The SMR does represent a very significant shift in the regulatory landscape with implications for senior individuals that are yet to be fully grasped. With that in mind, I want to conclude by summarising what we may well expect from the first enforcement actions under SMR come the next LIBOR / FX / PPI / Adoboli / London Whale etc.
If the firm in question has implemented SMR effectively and the SMF with responsibility for the area in question is deemed not to have taken reasonable steps, that SMF (‘Mr. X’) will face disciplinary action.
However, if the firm has not implemented SMR effectively, Mr.
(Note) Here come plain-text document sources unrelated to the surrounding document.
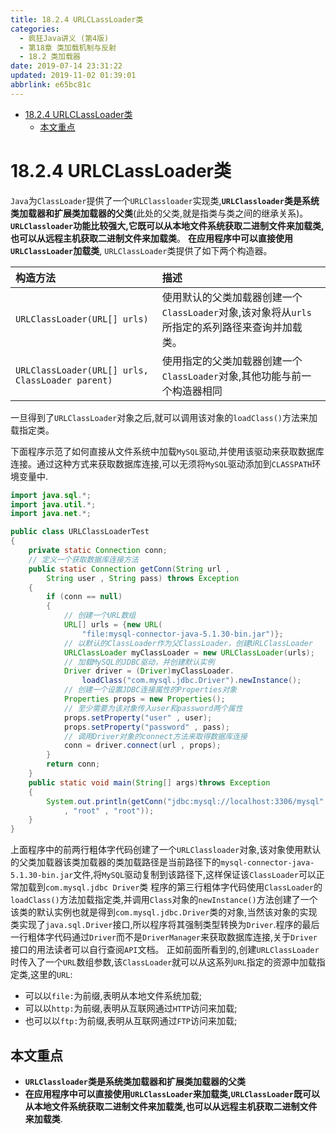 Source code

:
 ```yaml
---
title: 18.2.4 URLCLassLoader类
categories: 
  - 疯狂Java讲义 (第4版)
  - 第18章 类加载机制与反射
  - 18.2 类加载器
date: 2019-07-14 23:31:22
updated: 2019-11-02 01:39:01
abbrlink: e65bc81c
---
```

- [18.2.4 URLCLassLoader类](/ReadingNotes/e65bc81c/#18-2-4-URLCLassLoader类)
    - [本文重点](/ReadingNotes/e65bc81c/#本文重点)

<!--more-->
<script src="https://cdn.bootcss.com/jquery/3.4.0/jquery.slim.min.js"></script>
<script>$(document).ready(function () {$(".post-body > ul:nth-child(1)").hide();});</script>

<!--end-->
# 18.2.4 URLCLassLoader类 #
`Java`为`ClassLoader`提供了一个`URLClassloader`实现类,**`URLClassloader`类是系统类加载器和扩展类加载器的父类**(此处的父类,就是指类与类之间的继承关系)。 **`URLClassloader`功能比较强大,它既可以从本地文件系统获取二进制文件来加载类,也可以从远程主机获取二进制文件来加载类**。
**在应用程序中可以直接使用`URLClassLoader`加载类**, `URLClassLoader`类提供了如下两个构造器。

|构造方法|描述|
|:---|:---|
|`URLClassLoader(URL[] urls)`|使用默认的父类加载器创建一个`ClassLoader`对象,该对象将从`urls`所指定的系列路径来查询并加载类。|
|`URLClassLoader(URL[] urls, ClassLoader parent)`|使用指定的父类加载器创建一个`ClassLoader`对象,其他功能与前一个构造器相同|
一旦得到了`URLClassLoader`对象之后,就可以调用该对象的`loadClass()`方法来加载指定类。

下面程序示范了如何直接从文件系统中加载`MySQL`驱动,并使用该驱动来获取数据库连接。通过这种方式来获取数据库连接,可以无须将`MySQL`驱动添加到`CLASSPATH`环境变量中.
```java
import java.sql.*;
import java.util.*;
import java.net.*;

public class URLClassLoaderTest
{
	private static Connection conn;
	// 定义一个获取数据库连接方法
	public static Connection getConn(String url ,
		String user , String pass) throws Exception
	{
		if (conn == null)
		{
			// 创建一个URL数组
			URL[] urls = {new URL(
				"file:mysql-connector-java-5.1.30-bin.jar")};
			// 以默认的ClassLoader作为父ClassLoader，创建URLClassLoader
			URLClassLoader myClassLoader = new URLClassLoader(urls);
			// 加载MySQL的JDBC驱动，并创建默认实例
			Driver driver = (Driver)myClassLoader.
				loadClass("com.mysql.jdbc.Driver").newInstance();
			// 创建一个设置JDBC连接属性的Properties对象
			Properties props = new Properties();
			// 至少需要为该对象传入user和password两个属性
			props.setProperty("user" , user);
			props.setProperty("password" , pass);
			// 调用Driver对象的connect方法来取得数据库连接
			conn = driver.connect(url , props);
		}
		return conn;
	}
	public static void main(String[] args)throws Exception
	{
		System.out.println(getConn("jdbc:mysql://localhost:3306/mysql"
			, "root" , "root"));
	}
}
```
上面程序中的前两行粗体字代码创建了一个`URLClassloader`对象,该对象使用默认的父类加载器该类加载器的类加载路径是当前路径下的`mysql-connector-java-5.1.30-bin.jar`文件,将`MySQL`驱动复制到该路径下,这样保证该`ClassLoader`可以正常加载到`com.mysql.jdbc Driver`类
程序的第三行粗体字代码使用`ClassLoader`的`loadClass()`方法加载指定类,并调用`Class`对象的`newInstance()`方法创建了一个该类的默认实例也就是得到`com.mysql.jdbc.Driver`类的对象,当然该对象的实现类实现了`java.sql.Driver`接口,所以程序将其强制类型转换为`Driver`.程序的最后一行粗体字代码通过`Driver`而不是`DriverManager`来获取数据库连接,关于`Driver`接口的用法读者可以自行查阅`API`文档。
正如前面所看到的,创建`URLClassLoader`时传入了一个`URL`数组参数,该`ClassLoader`就可以从这系列`URL`指定的资源中加载指定类,这里的`URL`:
- 可以以`file:`为前缀,表明从本地文件系统加载;
- 可以以`http:`为前缀,表明从互联网通过`HTTP`访问来加载;
- 也可以以`ftp:`为前缀,表明从互联网通过`FTP`访问来加载;

## 本文重点 ##
- **`URLClassloader`类是系统类加载器和扩展类加载器的父类**
- **在应用程序中可以直接使用`URLClassLoader`来加载类,`URLClassLoader`既可以从本地文件系统获取二进制文件来加载类,也可以从远程主机获取二进制文件来加载类**.


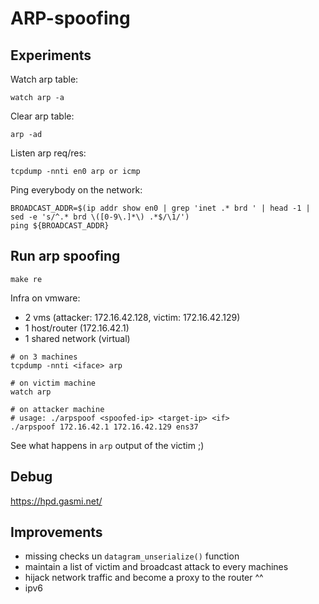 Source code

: 
# ARP-spoofing

## Experiments

Watch arp table:

```
watch arp -a
```

Clear arp table:

```
arp -ad
```

Listen arp req/res:

```
tcpdump -nnti en0 arp or icmp
```

Ping everybody on the network:

```
BROADCAST_ADDR=$(ip addr show en0 | grep 'inet .* brd ' | head -1 | sed -e 's/^.* brd \([0-9\.]*\) .*$/\1/')
ping ${BROADCAST_ADDR}
```

## Run arp spoofing

```
make re
```

Infra on vmware:
- 2 vms (attacker: 172.16.42.128, victim: 172.16.42.129)
- 1 host/router (172.16.42.1)
- 1 shared network (virtual)

```
# on 3 machines
tcpdump -nnti <iface> arp
```

```
# on victim machine
watch arp
```

```
# on attacker machine
# usage: ./arpspoof <spoofed-ip> <target-ip> <if>
./arpspoof 172.16.42.1 172.16.42.129 ens37
```

See what happens in `arp` output of the victim ;)

## Debug

https://hpd.gasmi.net/

## Improvements

- missing checks un `datagram_unserialize()` function
- maintain a list of victim and broadcast attack to every machines
- hijack network traffic and become a proxy to the router ^^
- ipv6
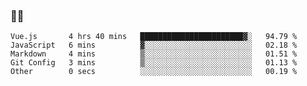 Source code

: ### 👨‍💻

<!--START_SECTION:waka-->

```text
Vue.js       4 hrs 40 mins   ███████████████████████▓░   94.79 %
JavaScript   6 mins          ▓░░░░░░░░░░░░░░░░░░░░░░░░   02.18 %
Markdown     4 mins          ▒░░░░░░░░░░░░░░░░░░░░░░░░   01.51 %
Git Config   3 mins          ▒░░░░░░░░░░░░░░░░░░░░░░░░   01.13 %
Other        0 secs          ░░░░░░░░░░░░░░░░░░░░░░░░░   00.19 %
```

<!--END_SECTION:waka-->
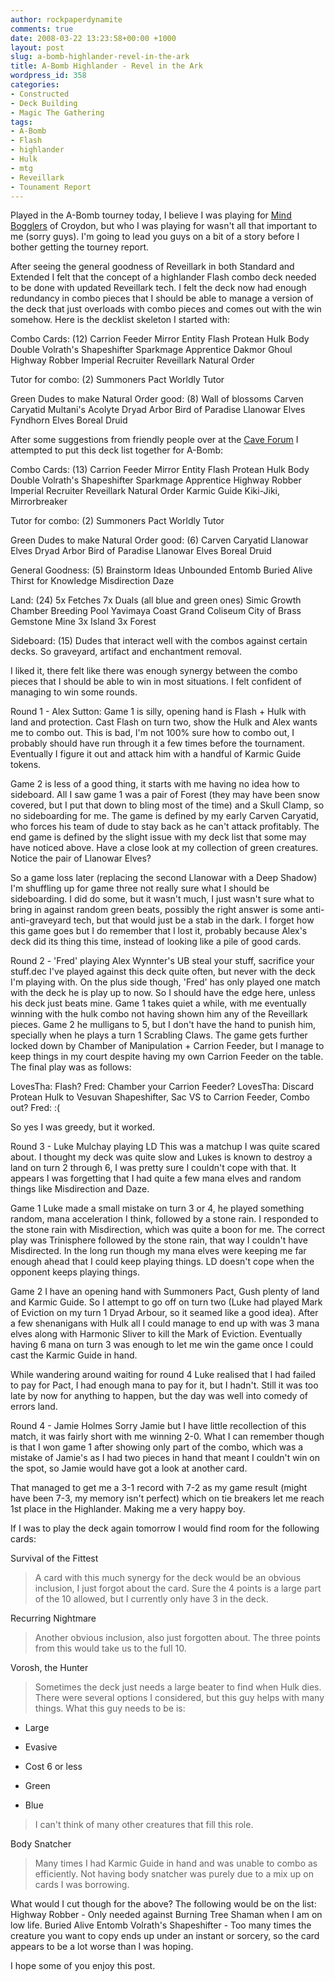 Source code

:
 ```yaml
---
author: rockpaperdynamite
comments: true
date: 2008-03-22 13:23:58+00:00 +1000
layout: post
slug: a-bomb-highlander-revel-in-the-ark
title: A-Bomb Highlander - Revel in the Ark
wordpress_id: 358
categories:
- Constructed
- Deck Building
- Magic The Gathering
tags:
- A-Bomb
- Flash
- highlander
- Hulk
- mtg
- Reveillark
- Tounament Report
---
```


Played in the A-Bomb tourney today, I believe I was playing for [Mind Bogglers](http://www.mindbogglers.com.au/) of Croydon, but who I was playing for wasn't all that important to me (sorry guys). I'm going to lead you guys on a bit of a story before I bother getting the tourney report.

After seeing the general goodness of Reveillark in both Standard and Extended I felt that the concept of a highlander Flash combo deck needed to be done with updated Reveillark tech. I felt the deck now had enough redundancy in combo pieces that I should be able to manage a version of the deck that just overloads with combo pieces and comes out with the win somehow. Here is the decklist skeleton I started with:

Combo Cards: (12)
Carrion Feeder
Mirror Entity
Flash
Protean Hulk
Body Double
Volrath's Shapeshifter
Sparkmage Apprentice
Dakmor Ghoul
Highway Robber
Imperial Recruiter
Reveillark
Natural Order <!-- more -->

Tutor for combo: (2)
Summoners Pact
Worldly Tutor

Green Dudes to make Natural Order good: (8)
Wall of blossoms
Carven Caryatid
Multani's Acolyte
Dryad Arbor
Bird of Paradise
Llanowar Elves
Fyndhorn Elves
Boreal Druid

After some suggestions from friendly people over at the [Cave Forum](http://cavecrew.yourfreebb.com/topic90.html) I attempted to put this deck list together for A-Bomb:

Combo Cards: (13)
Carrion Feeder
Mirror Entity
Flash
Protean Hulk
Body Double
Volrath's Shapeshifter
Sparkmage Apprentice
Highway Robber
Imperial Recruiter
Reveillark
Natural Order
Karmic Guide
Kiki-Jiki, Mirrorbreaker

Tutor for combo: (2)
Summoners Pact
Worldly Tutor

Green Dudes to make Natural Order good: (6)
Carven Caryatid
Llanowar Elves
Dryad Arbor
Bird of Paradise
Llanowar Elves
Boreal Druid

General Goodness: (5)
Brainstorm
Ideas Unbounded
Entomb
Buried Alive
Thirst for Knowledge
Misdirection
Daze

Land: (24)
5x Fetches
7x Duals (all blue and green ones)
Simic Growth Chamber
Breeding Pool
Yavimaya Coast
Grand Coliseum
City of Brass
Gemstone Mine
3x Island
3x Forest

Sideboard: (15)
Dudes that interact well with the combos against certain decks. So graveyard, artifact and enchantment removal.

I liked it, there felt like there was enough synergy between the combo pieces that I should be able to win in most situations. I felt confident of managing to win some rounds.

Round 1 - Alex Sutton:
Game 1 is silly, opening hand is Flash + Hulk with land and protection. Cast Flash on turn two, show the Hulk and Alex wants me to combo out. This is bad, I'm not 100% sure how to combo out, I probably should have run through it a few times before the tournament. Eventually I figure it out and attack him with a handful of Karmic Guide tokens.

Game 2 is less of a good thing, it starts with me having no idea how to sideboard. All I saw game 1 was a pair of Forest (they may have been snow covered, but I put that down to bling most of the time) and a Skull Clamp, so no sideboarding for me. The game is defined by my early Carven Caryatid, who forces his team of dude to stay back as he can't attack profitably. The end game is defined by the slight issue with my deck list that some may have noticed above. Have a close look at my collection of green creatures. Notice the pair of Llanowar Elves?

So a game loss later (replacing the second Llanowar with a Deep Shadow) I'm shuffling up for game three not really sure what I should be sideboarding. I did do some, but it wasn't much, I just wasn't sure what to bring in against random green beats, possibly the right answer is some anti-anti-graveyard tech, but that would just be a stab in the dark. I forget how this game goes but I do remember that I lost it, probably because Alex's deck did its thing this time, instead of looking like a pile of good cards.

Round 2 - 'Fred' playing Alex Wynnter's UB steal your stuff, sacrifice your stuff.dec
I've played against this deck quite often, but never with the deck I'm playing with. On the plus side though, 'Fred' has only played one match with the deck he is play up to now. So I should have the edge here, unless his deck just beats mine. Game 1 takes quiet a while, with me eventually winning with the hulk combo not having shown him any of the Reveillark pieces. Game 2 he mulligans to 5, but I don't have the hand to punish him, specially when he plays a turn 1 Scrabling Claws. The game gets further locked down by Chamber of Manipulation + Carrion Feeder, but I manage to keep things in my court despite having my own Carrion Feeder on the table. The final play was as follows:

LovesTha: Flash?
Fred: Chamber your Carrion Feeder?
LovesTha: Discard Protean Hulk to Vesuvan Shapeshifter, Sac VS to Carrion Feeder, Combo out?
Fred: :(

So yes I was greedy, but it worked.

Round 3 - Luke Mulchay playing LD
This was a matchup I was quite scared about. I thought my deck was quite slow and Lukes is known to destroy a land on turn 2 through 6, I was pretty sure I couldn't cope with that. It appears I was forgetting that I had quite a few mana elves and random things like Misdirection and Daze.

Game 1 Luke made a small mistake on turn 3 or 4, he played something random, mana acceleration I think, followed by a stone rain. I responded to the stone rain with Misdirection, which was quite a boon for me. The correct play was Trinisphere followed by the stone rain, that way I couldn't have Misdirected. In the long run though my mana elves were keeping me far enough ahead that I could keep playing things. LD doesn't cope when the opponent keeps playing things.

Game 2 I have an opening hand with Summoners Pact, Gush plenty of land and Karmic Guide. So I attempt to go off on turn two (Luke had played Mark of Eviction on my turn 1 Dryad Arbour, so it seamed like a good idea). After a few shenanigans with Hulk all I could manage to end up with was 3 mana elves along with Harmonic Sliver to kill the Mark of Eviction. Eventually having 6 mana on turn 3 was enough to let me win the game once I could cast the Karmic Guide in hand.

While wandering around waiting for round 4 Luke realised that I had failed to pay for Pact, I had enough mana to pay for it, but I hadn't. Still it was too late by now for anything to happen, but the day was well into comedy of errors land.

Round 4 - Jamie Holmes
Sorry Jamie but I have little recollection of this match, it was fairly short with me winning 2-0. What I can remember though is that I won game 1 after showing only part of the combo, which was a mistake of Jamie's as I had two pieces in hand that meant I couldn't win on the spot, so Jamie would have got a look at another card.

That managed to get me a 3-1 record with 7-2 as my game result (might have been 7-3, my memory isn't perfect) which on tie breakers let me reach 1st place in the Highlander. Making me a very happy boy.

If I was to play the deck again tomorrow I would find room for the following cards:

Survival of the Fittest


<blockquote>A card with this much synergy for the deck would be an obvious inclusion, I just forgot about the card. Sure the 4 points is a large part of the 10 allowed, but I currently only have 3 in the deck.</blockquote>


Recurring Nightmare


<blockquote>Another obvious inclusion, also just forgotten about. The three points from this would take us to the full 10.</blockquote>


Vorosh, the Hunter


<blockquote>Sometimes the deck just needs a large beater to find when Hulk dies. There were several options I considered, but this guy helps with many things. What this guy needs to be is:</blockquote>





	
  * Large

	
  * Evasive

	
  * Cost 6 or less

	
  * Green

	
  * Blue




<blockquote>I can't think of many other creatures that fill this role.</blockquote>


Body Snatcher


<blockquote>Many times I had Karmic Guide in hand and was unable to combo as efficiently. Not having body snatcher was purely due to a mix up on cards I was borrowing.</blockquote>


What would I cut though for the above? The following would be on the list:
Highway Robber - Only needed against Burning Tree Shaman when I am on low life.
Buried Alive
Entomb
Volrath's Shapeshifter - Too many times the creature you want to copy ends up under an instant or sorcery, so the card appears to be a lot worse than I was hoping.

I hope some of you enjoy this post.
X may well escape for the very reasons (inability to attribute accountability because of opaque governance arrangements) that the new regime was introduced. The big difference under SMR is that, in this scenario, the FCA gets a second bite at the cherry. That failure to implement SMR effectively is a breach for which an SMF is directly accountable – the SMF in question being the CEO.
Whilst nothing will quite have the effect of that first, real enforcement case under SMR, I hope this paper will encourage some CEOs (already in place under A1 or who will be in place under A2) to take a fresh look at how they are discharging their responsibilities under the Senior Managers Regime.